***** Source information
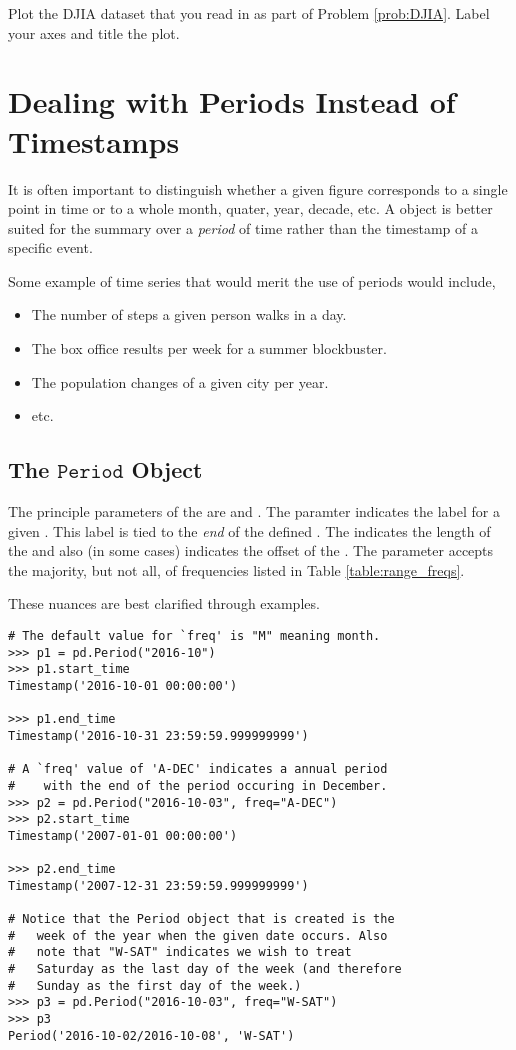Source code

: \begin{problem} \label{prob:plot}
Plot the DJIA dataset that you read in as part of Problem \ref{prob:DJIA}. Label your axes and title the plot.
\end{problem}

\section*{Dealing with Periods Instead of Timestamps}
It is often important to distinguish whether a given figure corresponds to a single point in time or to a whole month, quater, year, decade, etc. A  object is better suited for the summary over a \emph{period} of time rather than the timestamp of a specific event.

Some example of time series that would merit the use of periods would include,
\begin{itemize}
    \item The number of steps a given person walks in a day.
    \item The box office results per week for a summer blockbuster.
    \item The population changes of a given city per year.
    \item etc.
\end{itemize}

\subsection*{The $\texttt{Period}$ Object}
The principle parameters of the  are  and . The  paramter indicates the label for a given . This label is tied to the \emph{end} of the defined . The  indicates the length of the  and also (in some cases) indicates the offset of the . The  parameter accepts the majority, but not all, of frequencies listed in Table \ref{table:range_freqs}.

These nuances are best clarified through examples.

\begin{lstlisting}
# The default value for `freq' is "M" meaning month.
>>> p1 = pd.Period("2016-10")
>>> p1.start_time
Timestamp('2016-10-01 00:00:00')

>>> p1.end_time
Timestamp('2016-10-31 23:59:59.999999999')

# A `freq' value of 'A-DEC' indicates a annual period
#    with the end of the period occuring in December.
>>> p2 = pd.Period("2016-10-03", freq="A-DEC")
>>> p2.start_time
Timestamp('2007-01-01 00:00:00')

>>> p2.end_time
Timestamp('2007-12-31 23:59:59.999999999')

# Notice that the Period object that is created is the
#   week of the year when the given date occurs. Also
#   note that "W-SAT" indicates we wish to treat
#   Saturday as the last day of the week (and therefore
#   Sunday as the first day of the week.)
>>> p3 = pd.Period("2016-10-03", freq="W-SAT")
>>> p3
Period('2016-10-02/2016-10-08', 'W-SAT')
\end{lstlisting}

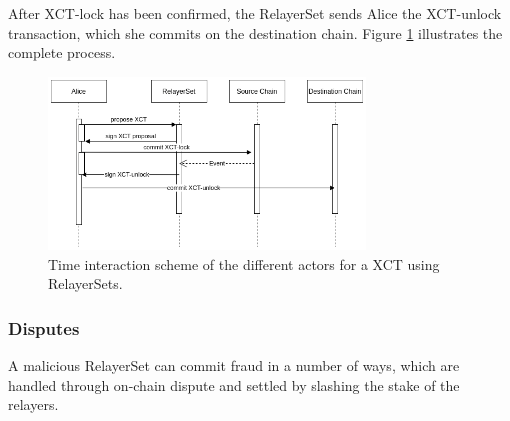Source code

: After XCT-lock has been confirmed, the RelayerSet sends Alice the XCT-unlock transaction, which she commits on the destination chain. Figure \ref{fig:v3_protocol} illustrates the complete process.

\begin{figure}[h]
    \centering
    \includegraphics[width=0.75\textwidth]{images/mosaic/phase3/protocol.png}
    \caption{Time interaction scheme of the different actors for a XCT using RelayerSets. }
    \label{fig:v3_protocol}
\end{figure}

\subsubsection*{Disputes}
A malicious RelayerSet can commit fraud in a number of ways, which are handled through on-chain dispute and settled by slashing the stake of the relayers.


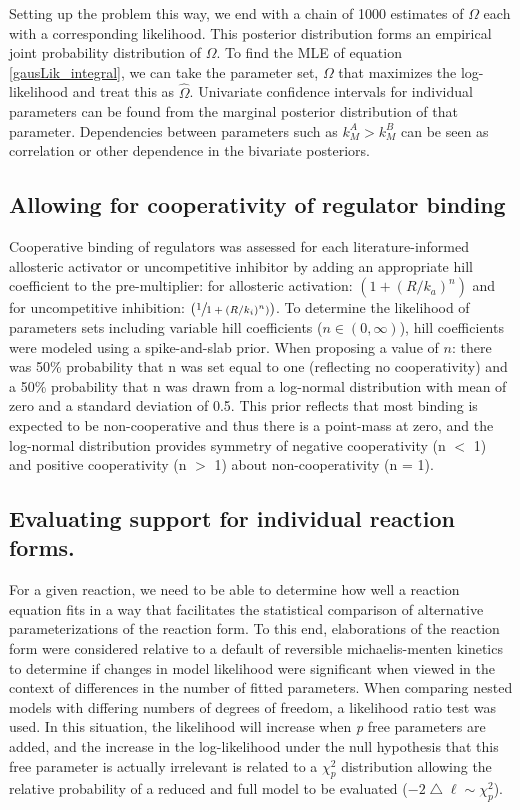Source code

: \documentclass[12pt]{nature}\usepackage{graphicx, color}
\begin{document}
Setting up the problem this way, we end with a chain of 1000 estimates of $\Omega$ each with a corresponding likelihood.  This posterior distribution forms an empirical joint probability distribution of $\Omega$.  To find the MLE of equation \ref{gausLik_integral}, we can take the parameter set, $\Omega$ that maximizes the log-likelihood and treat this as $\hat{\Omega}$.   Univariate confidence intervals for individual parameters can be found from the marginal posterior distribution of that parameter.  Dependencies between parameters such as $k^{A}_{M} > k^{B}_{M}$ can be seen as correlation or other dependence in the bivariate posteriors.\\

\subsection{Allowing for cooperativity of regulator binding}

Cooperative binding of regulators was assessed for each literature-informed allosteric activator or uncompetitive inhibitor by adding an appropriate hill coefficient to the pre-multiplier: for allosteric activation: $(1 + (R/k_{a})^n)$ and for uncompetitive inhibition: $(\sfrac{1}{1 + (R/k_{i})^n)})$.  To determine the likelihood of parameters sets including variable hill coefficients ($n \in (0,\infty)$), hill coefficients were modeled using a spike-and-slab prior.  When proposing a value of $n$: there was 50\% probability that n was set equal to one (reflecting no cooperativity) and a 50\% probability that n was drawn from a log-normal distribution with mean of zero and a standard deviation of 0.5.  This prior reflects that most binding is expected to be non-cooperative and thus there is a point-mass at zero, and the log-normal distribution provides symmetry of negative cooperativity (n $<$ 1) and positive cooperativity (n $>$ 1) about non-cooperativity (n = 1).

\subsection{Evaluating support for individual reaction forms.}

For a given reaction, we need to be able to determine how well a reaction equation fits in a way that facilitates the statistical comparison of alternative parameterizations of the reaction form.  To this end, elaborations of the reaction form were considered relative to a default of reversible michaelis-menten kinetics to determine if changes in model likelihood were significant when viewed in the context of differences in the number of fitted parameters.  When comparing nested models with differing numbers of degrees of freedom, a likelihood ratio test was used.  In this situation, the likelihood will increase when \textit{p} free parameters are added, and the increase in the log-likelihood under the null hypothesis that this free parameter is actually irrelevant is related to a $\chi^{2}_{p}$ distribution allowing the relative probability of a reduced and full model to be evaluated ($-2\bigtriangleup\ell \sim \chi^{2}_{p}$).
\end{document}
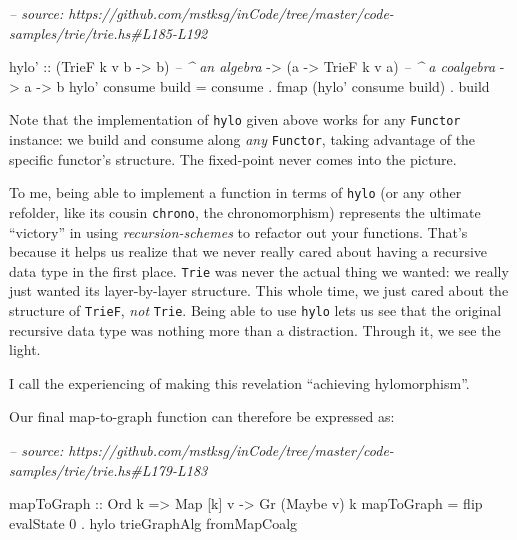 \documentclass[]{article}
\newenvironment{Shaded}{}{}
\newcommand{\CommentTok}[1]{\textcolor[rgb]{0.38,0.63,0.69}{\textit{#1}}}
\newcommand{\DataTypeTok}[1]{\textcolor[rgb]{0.56,0.13,0.00}{#1}}
\newcommand{\DecValTok}[1]{\textcolor[rgb]{0.25,0.63,0.44}{#1}}
\newcommand{\FunctionTok}[1]{\textcolor[rgb]{0.02,0.16,0.49}{#1}}
\newcommand{\NormalTok}[1]{#1}
\newcommand{\OtherTok}[1]{\textcolor[rgb]{0.00,0.44,0.13}{#1}}
\begin{document}
\begin{Shaded}
\begin{Highlighting}[]
\CommentTok{-- source: https://github.com/mstksg/inCode/tree/master/code-samples/trie/trie.hs#L185-L192}

\NormalTok{hylo'}
\OtherTok{    ::}\NormalTok{ (}\DataTypeTok{TrieF}\NormalTok{ k v b }\OtherTok{->}\NormalTok{ b)   }\CommentTok{-- ^ an algebra}
    \OtherTok{->}\NormalTok{ (a }\OtherTok{->} \DataTypeTok{TrieF}\NormalTok{ k v a)   }\CommentTok{-- ^ a coalgebra}
    \OtherTok{->}\NormalTok{ a}
    \OtherTok{->}\NormalTok{ b}
\NormalTok{hylo' consume build }\FunctionTok{=}\NormalTok{ consume}
                    \FunctionTok{.} \FunctionTok{fmap}\NormalTok{ (hylo' consume build)}
                    \FunctionTok{.}\NormalTok{ build}
\end{Highlighting}
\end{Shaded}

Note that the implementation of \texttt{hylo} given above works for any
\texttt{Functor} instance: we build and consume along \emph{any}
\texttt{Functor}, taking advantage of the specific functor's structure. The
fixed-point never comes into the picture.

To me, being able to implement a function in terms of \texttt{hylo} (or any
other refolder, like its cousin \texttt{chrono}, the chronomorphism) represents
the ultimate ``victory'' in using \emph{recursion-schemes} to refactor out your
functions. That's because it helps us realize that we never really cared about
having a recursive data type in the first place. \texttt{Trie} was never the
actual thing we wanted: we really just wanted its layer-by-layer structure. This
whole time, we just cared about the structure of \texttt{TrieF}, \emph{not}
\texttt{Trie}. Being able to use \texttt{hylo} lets us see that the original
recursive data type was nothing more than a distraction. Through it, we see the
light.

I call the experiencing of making this revelation ``achieving hylomorphism''.

Our final map-to-graph function can therefore be expressed as:

\begin{Shaded}
\begin{Highlighting}[]
\CommentTok{-- source: https://github.com/mstksg/inCode/tree/master/code-samples/trie/trie.hs#L179-L183}

\NormalTok{mapToGraph}
\OtherTok{    ::} \DataTypeTok{Ord}\NormalTok{ k}
    \OtherTok{=>} \DataTypeTok{Map}\NormalTok{ [k] v}
    \OtherTok{->} \DataTypeTok{Gr}\NormalTok{ (}\DataTypeTok{Maybe}\NormalTok{ v) k}
\NormalTok{mapToGraph }\FunctionTok{=} \FunctionTok{flip}\NormalTok{ evalState }\DecValTok{0} \FunctionTok{.}\NormalTok{ hylo trieGraphAlg fromMapCoalg}
\end{Highlighting}
\end{Shaded}
\end{document}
**********
#### Your goal
Please transcribe only the lines in the records above running from the line that has "Timestamp('2016-10-31 23:59:59.999999999')" through the line that has "wish to treat", both included, exactly as they appear.

#### Reply to the task
Timestamp('2016-10-31 23:59:59.999999999')

# A `freq' value of 'A-DEC' indicates a annual period
#    with the end of the period occuring in December.
>>> p2 = pd.Period("2016-10-03", freq="A-DEC")
>>> p2.start_time
Timestamp('2007-01-01 00:00:00')

>>> p2.end_time
Timestamp('2007-12-31 23:59:59.999999999')

# Notice that the Period object that is created is the
#   week of the year when the given date occurs. Also
#   note that "W-SAT" indicates we wish to treat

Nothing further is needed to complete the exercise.